The court allowed the plaintiff permanent alimony to the extent of $50 per month until the further order of the court.
The judgment is reversed and the cause remanded.
Reversed and remanded.
Dissenting Opinion
I dissent. I do not think that it is necessary to use the exact language of the statute in order to state in the pleading the ultimate fact to be proven. If the words used in the complaint imply and express the meaning embraced within the definition of the statute, this ought to be sufficient, in my opinion. I think that the complaint alleges that the defendant was guilty of the “repeated infliction of grievous bodily injury, ’ ’ although the exact words of this phrase are not employed in the pleading.
The complaint alleges, among other things, that the plaintiff “frequently abused and maltreated her, causing her great mental and bodily pain, suffering and anguish”; “frequently, while plaintiff was sick and under the doctor’s care, the defendant treated and used plaintiff in a cruel and inhuman manner, the particulars of which are too indecent to be here repeated in detail”; “the defendant struck plaintiff a violent blow, and drove her with great force against the barn, * * * causing plaintiff great bodily suffering; * * * the defendant beat, bruised and choked plaintiff; * * * the defendant shoved plaintiff violently upon the floor and held her down in such position and then dragged her into another and adjoining room, where he released plaintiff; * * ® and then grabbed plaintiff by the arms with such great force and violence as to cause her great bodily pain and suffering; that she screamed in agony, and that thereupon defendant, to stop her said screaming, choked her, and again threw her upon the floor, and while she was
There was not any demurrer to this complaint on the ground of any ambiguity or uncertainty. The statute does not require that the injuries inflicted should be permanent; nor does it say how often the grievous bodily injuries have to be repeated. Inflicting one grievous bodily injury to-day and inflicting one to-morrow, in my opinion would constitute the repeated infliction of grievous bodily injury. “Grievous,” among other things, means “painful.” “Injury” also includes in its meaning a “hurt.”

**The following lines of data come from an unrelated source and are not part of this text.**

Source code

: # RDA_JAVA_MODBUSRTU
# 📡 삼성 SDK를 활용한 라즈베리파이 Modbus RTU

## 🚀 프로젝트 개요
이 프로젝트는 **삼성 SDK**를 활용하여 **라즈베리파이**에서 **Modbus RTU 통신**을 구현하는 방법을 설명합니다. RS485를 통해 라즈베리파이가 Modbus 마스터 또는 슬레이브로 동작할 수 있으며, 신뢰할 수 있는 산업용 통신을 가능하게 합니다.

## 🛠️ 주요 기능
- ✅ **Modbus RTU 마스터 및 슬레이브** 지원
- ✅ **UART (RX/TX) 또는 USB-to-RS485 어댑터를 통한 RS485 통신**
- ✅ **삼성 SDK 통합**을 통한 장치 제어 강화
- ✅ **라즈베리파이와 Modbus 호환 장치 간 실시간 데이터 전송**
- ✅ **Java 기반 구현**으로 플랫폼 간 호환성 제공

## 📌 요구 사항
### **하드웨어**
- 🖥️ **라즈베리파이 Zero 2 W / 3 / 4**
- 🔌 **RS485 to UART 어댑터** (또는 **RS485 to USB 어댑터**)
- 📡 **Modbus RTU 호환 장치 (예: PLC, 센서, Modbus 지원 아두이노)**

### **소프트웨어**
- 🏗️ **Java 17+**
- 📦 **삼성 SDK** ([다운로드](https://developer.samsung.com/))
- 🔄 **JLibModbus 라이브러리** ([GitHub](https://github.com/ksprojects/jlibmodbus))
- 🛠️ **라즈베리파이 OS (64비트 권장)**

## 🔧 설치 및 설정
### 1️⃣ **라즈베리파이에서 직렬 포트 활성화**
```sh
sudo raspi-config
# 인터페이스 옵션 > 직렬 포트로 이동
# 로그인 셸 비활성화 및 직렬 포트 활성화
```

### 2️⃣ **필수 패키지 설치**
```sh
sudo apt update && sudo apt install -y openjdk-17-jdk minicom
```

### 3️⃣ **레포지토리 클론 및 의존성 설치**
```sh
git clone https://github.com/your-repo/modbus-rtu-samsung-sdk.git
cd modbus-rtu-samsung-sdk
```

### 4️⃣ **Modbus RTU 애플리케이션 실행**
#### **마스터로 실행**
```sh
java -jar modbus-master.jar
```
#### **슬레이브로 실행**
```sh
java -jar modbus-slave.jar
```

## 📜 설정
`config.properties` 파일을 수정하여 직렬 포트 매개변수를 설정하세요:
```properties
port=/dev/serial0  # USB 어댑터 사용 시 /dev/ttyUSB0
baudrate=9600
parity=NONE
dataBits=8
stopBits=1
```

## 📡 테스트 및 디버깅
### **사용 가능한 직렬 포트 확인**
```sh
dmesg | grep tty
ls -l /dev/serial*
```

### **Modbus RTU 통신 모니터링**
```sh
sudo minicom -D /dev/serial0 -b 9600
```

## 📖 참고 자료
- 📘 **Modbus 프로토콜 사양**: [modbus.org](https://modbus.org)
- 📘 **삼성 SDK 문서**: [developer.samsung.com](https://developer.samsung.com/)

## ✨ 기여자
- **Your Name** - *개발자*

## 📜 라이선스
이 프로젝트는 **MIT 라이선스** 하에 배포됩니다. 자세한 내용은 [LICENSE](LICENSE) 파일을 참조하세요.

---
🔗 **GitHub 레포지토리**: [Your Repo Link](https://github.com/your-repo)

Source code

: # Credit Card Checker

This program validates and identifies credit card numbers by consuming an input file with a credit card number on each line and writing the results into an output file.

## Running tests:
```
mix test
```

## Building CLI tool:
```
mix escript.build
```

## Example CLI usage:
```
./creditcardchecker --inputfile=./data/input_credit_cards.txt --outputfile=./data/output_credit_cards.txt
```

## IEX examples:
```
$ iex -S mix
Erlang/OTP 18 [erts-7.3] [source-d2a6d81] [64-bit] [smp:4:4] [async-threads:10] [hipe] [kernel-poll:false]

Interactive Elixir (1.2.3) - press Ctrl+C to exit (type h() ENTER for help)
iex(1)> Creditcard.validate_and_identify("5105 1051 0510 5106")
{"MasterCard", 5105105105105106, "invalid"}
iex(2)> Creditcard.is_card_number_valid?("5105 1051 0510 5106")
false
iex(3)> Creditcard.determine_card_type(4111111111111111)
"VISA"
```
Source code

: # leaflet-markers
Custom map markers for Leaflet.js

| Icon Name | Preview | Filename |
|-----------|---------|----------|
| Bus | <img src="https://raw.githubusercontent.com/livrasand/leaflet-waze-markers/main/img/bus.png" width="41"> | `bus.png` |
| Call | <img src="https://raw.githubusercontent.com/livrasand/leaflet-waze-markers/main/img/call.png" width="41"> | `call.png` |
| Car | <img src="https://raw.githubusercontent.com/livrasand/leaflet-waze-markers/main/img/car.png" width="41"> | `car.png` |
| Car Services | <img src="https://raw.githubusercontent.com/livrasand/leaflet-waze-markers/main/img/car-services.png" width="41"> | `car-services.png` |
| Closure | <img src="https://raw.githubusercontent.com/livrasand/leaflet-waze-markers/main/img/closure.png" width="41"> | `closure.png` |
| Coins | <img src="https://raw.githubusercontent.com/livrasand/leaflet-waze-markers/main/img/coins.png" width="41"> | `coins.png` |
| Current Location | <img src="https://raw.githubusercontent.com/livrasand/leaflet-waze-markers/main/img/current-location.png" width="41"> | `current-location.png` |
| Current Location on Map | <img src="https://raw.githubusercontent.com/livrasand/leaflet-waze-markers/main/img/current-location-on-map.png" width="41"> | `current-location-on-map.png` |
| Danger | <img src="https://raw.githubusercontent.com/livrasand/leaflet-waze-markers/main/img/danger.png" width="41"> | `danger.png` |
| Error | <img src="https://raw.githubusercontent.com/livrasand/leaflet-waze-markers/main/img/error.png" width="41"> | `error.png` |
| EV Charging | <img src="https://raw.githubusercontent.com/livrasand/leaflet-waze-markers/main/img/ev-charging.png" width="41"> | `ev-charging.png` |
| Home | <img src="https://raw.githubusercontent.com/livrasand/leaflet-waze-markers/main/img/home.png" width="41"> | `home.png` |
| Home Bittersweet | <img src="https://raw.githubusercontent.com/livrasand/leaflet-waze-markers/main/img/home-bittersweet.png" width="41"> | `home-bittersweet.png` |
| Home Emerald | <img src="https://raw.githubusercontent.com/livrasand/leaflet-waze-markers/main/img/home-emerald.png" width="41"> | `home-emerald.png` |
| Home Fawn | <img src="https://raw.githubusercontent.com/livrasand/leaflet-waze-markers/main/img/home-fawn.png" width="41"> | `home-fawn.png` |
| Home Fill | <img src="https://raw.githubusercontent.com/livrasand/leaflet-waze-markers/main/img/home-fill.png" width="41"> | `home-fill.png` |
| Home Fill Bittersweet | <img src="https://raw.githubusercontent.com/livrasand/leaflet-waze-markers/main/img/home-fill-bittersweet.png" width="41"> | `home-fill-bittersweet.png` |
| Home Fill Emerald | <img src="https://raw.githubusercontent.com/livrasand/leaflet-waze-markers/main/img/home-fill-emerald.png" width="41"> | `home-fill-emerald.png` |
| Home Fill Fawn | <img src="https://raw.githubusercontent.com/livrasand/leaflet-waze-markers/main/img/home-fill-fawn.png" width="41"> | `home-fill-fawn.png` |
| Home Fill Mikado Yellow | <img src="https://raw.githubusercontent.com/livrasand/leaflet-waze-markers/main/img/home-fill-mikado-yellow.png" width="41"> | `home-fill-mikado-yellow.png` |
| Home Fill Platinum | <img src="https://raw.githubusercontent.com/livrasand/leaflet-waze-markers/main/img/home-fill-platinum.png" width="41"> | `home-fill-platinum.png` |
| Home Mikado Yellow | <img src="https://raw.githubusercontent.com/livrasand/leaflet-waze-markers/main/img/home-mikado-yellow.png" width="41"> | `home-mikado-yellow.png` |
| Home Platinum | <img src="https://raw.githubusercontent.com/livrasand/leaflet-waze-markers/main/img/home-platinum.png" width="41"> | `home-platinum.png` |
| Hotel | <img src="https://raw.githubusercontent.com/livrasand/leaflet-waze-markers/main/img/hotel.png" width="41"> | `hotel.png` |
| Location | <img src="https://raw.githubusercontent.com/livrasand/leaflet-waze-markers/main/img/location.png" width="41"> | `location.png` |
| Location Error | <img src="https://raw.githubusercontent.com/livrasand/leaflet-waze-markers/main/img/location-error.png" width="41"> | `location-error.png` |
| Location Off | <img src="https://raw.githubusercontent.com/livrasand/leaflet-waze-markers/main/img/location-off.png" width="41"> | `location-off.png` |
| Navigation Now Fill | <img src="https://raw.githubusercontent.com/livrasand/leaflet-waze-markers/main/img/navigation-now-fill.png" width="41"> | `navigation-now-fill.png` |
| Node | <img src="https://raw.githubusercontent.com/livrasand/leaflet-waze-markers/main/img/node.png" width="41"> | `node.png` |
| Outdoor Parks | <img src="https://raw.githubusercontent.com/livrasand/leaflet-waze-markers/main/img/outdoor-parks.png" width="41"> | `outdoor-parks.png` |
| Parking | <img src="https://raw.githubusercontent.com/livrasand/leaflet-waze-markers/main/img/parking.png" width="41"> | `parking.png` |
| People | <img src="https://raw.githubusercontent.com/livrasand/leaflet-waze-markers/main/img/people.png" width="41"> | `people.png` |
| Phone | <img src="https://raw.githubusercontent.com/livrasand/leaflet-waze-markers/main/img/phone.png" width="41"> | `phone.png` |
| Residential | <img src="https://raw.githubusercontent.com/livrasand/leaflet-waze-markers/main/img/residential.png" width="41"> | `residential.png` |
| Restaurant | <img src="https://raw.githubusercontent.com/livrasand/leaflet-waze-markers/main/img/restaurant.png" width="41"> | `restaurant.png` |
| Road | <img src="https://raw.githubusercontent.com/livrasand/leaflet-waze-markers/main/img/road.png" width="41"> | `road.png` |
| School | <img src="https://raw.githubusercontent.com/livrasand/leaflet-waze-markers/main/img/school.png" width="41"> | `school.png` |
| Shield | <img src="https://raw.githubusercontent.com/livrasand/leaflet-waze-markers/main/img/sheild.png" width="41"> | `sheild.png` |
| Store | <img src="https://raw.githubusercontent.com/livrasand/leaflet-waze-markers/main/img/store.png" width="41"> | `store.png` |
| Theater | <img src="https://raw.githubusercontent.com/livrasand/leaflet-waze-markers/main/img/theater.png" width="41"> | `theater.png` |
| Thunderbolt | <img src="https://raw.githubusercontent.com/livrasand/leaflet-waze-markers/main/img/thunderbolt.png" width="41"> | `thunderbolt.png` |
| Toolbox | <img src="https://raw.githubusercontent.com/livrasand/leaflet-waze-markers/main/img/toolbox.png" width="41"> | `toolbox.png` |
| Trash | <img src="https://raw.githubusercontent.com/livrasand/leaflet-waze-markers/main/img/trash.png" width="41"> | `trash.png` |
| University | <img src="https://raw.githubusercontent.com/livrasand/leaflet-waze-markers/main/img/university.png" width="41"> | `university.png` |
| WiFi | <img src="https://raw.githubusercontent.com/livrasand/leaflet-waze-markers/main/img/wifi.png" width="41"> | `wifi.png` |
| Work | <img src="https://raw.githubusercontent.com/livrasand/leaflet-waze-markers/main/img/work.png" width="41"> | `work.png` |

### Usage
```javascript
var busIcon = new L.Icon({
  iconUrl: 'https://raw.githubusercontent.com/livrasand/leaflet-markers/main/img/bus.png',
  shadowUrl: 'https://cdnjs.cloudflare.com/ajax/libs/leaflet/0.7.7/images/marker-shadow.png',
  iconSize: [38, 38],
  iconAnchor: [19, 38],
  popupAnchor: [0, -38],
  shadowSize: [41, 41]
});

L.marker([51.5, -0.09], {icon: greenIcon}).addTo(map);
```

I am of the opinion that the above statement of facts, if proven, would, under the definition of “extreme cruelty” given in the statute and quoted in the opinion, warrant a finding that the defendant had been guilty of extreme cruelty. If a complaint in a divorce case should allege that the husband on one day had chopped off the right foot of the wife maliciously, and two days afterward had chopped off the other foot maliciously, it does not appear to me that it would be necessary for the complaint to go further and, in the exact language of the statute, charge that the defendant had inflicted bodily injury dangerous to life upon his wife. I think it would be also a sufficient allegation of infliction of “repeated grievous bodily injury.” I think the complaint is sufficient.
I agree, however, with what is said in the opinion as to the matter of alimony.